→ What you have to do
For the string "Swagger", state how many lines of the data hold it. Give nothing besides the number.

[Saved entries]
____________
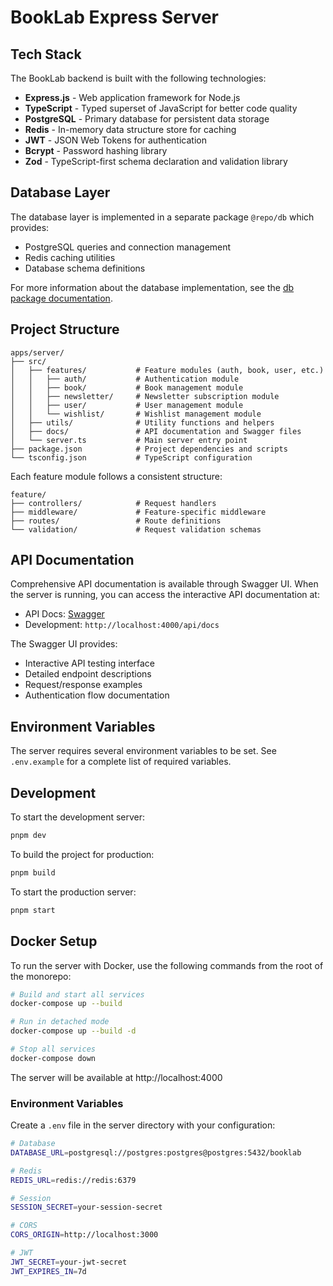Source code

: # BookLab Express Server

## Tech Stack

The BookLab backend is built with the following technologies:

- **Express.js** - Web application framework for Node.js
- **TypeScript** - Typed superset of JavaScript for better code quality
- **PostgreSQL** - Primary database for persistent data storage
- **Redis** - In-memory data structure store for caching
- **JWT** - JSON Web Tokens for authentication
- **Bcrypt** - Password hashing library
- **Zod** - TypeScript-first schema declaration and validation library

## Database Layer

The database layer is implemented in a separate package `@repo/db` which provides:

- PostgreSQL queries and connection management
- Redis caching utilities
- Database schema definitions

For more information about the database implementation, see the [db package documentation](../../packages/db/README.md).

## Project Structure

```
apps/server/
├── src/
│   ├── features/           # Feature modules (auth, book, user, etc.)
│   │   ├── auth/           # Authentication module
│   │   ├── book/           # Book management module
│   │   ├── newsletter/     # Newsletter subscription module
│   │   ├── user/           # User management module
│   │   └── wishlist/       # Wishlist management module
│   ├── utils/              # Utility functions and helpers
│   ├── docs/               # API documentation and Swagger files
│   └── server.ts           # Main server entry point
├── package.json            # Project dependencies and scripts
└── tsconfig.json           # TypeScript configuration
```

Each feature module follows a consistent structure:

```
feature/
├── controllers/            # Request handlers
├── middleware/             # Feature-specific middleware
├── routes/                 # Route definitions
└── validation/             # Request validation schemas
```

## API Documentation

Comprehensive API documentation is available through Swagger UI. When the server is running, you can access the interactive API documentation at:

- API Docs: [Swagger](https://app.swaggerhub.com/apis-docs/MRSABIR4/book-lab_api/1.0.0)
- Development: `http://localhost:4000/api/docs`

The Swagger UI provides:

- Interactive API testing interface
- Detailed endpoint descriptions
- Request/response examples
- Authentication flow documentation

## Environment Variables

The server requires several environment variables to be set. See `.env.example` for a complete list of required variables.

## Development

To start the development server:

```bash
pnpm dev
```

To build the project for production:

```bash
pnpm build
```

To start the production server:

```bash
pnpm start
```

## Docker Setup

To run the server with Docker, use the following commands from the root of the monorepo:

```bash
# Build and start all services
docker-compose up --build

# Run in detached mode
docker-compose up --build -d

# Stop all services
docker-compose down
```

The server will be available at http://localhost:4000

### Environment Variables

Create a `.env` file in the server directory with your configuration:

```bash
# Database
DATABASE_URL=postgresql://postgres:postgres@postgres:5432/booklab

# Redis
REDIS_URL=redis://redis:6379

# Session
SESSION_SECRET=your-session-secret

# CORS
CORS_ORIGIN=http://localhost:3000

# JWT
JWT_SECRET=your-jwt-secret
JWT_EXPIRES_IN=7d
```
____________
→ Output of the task
4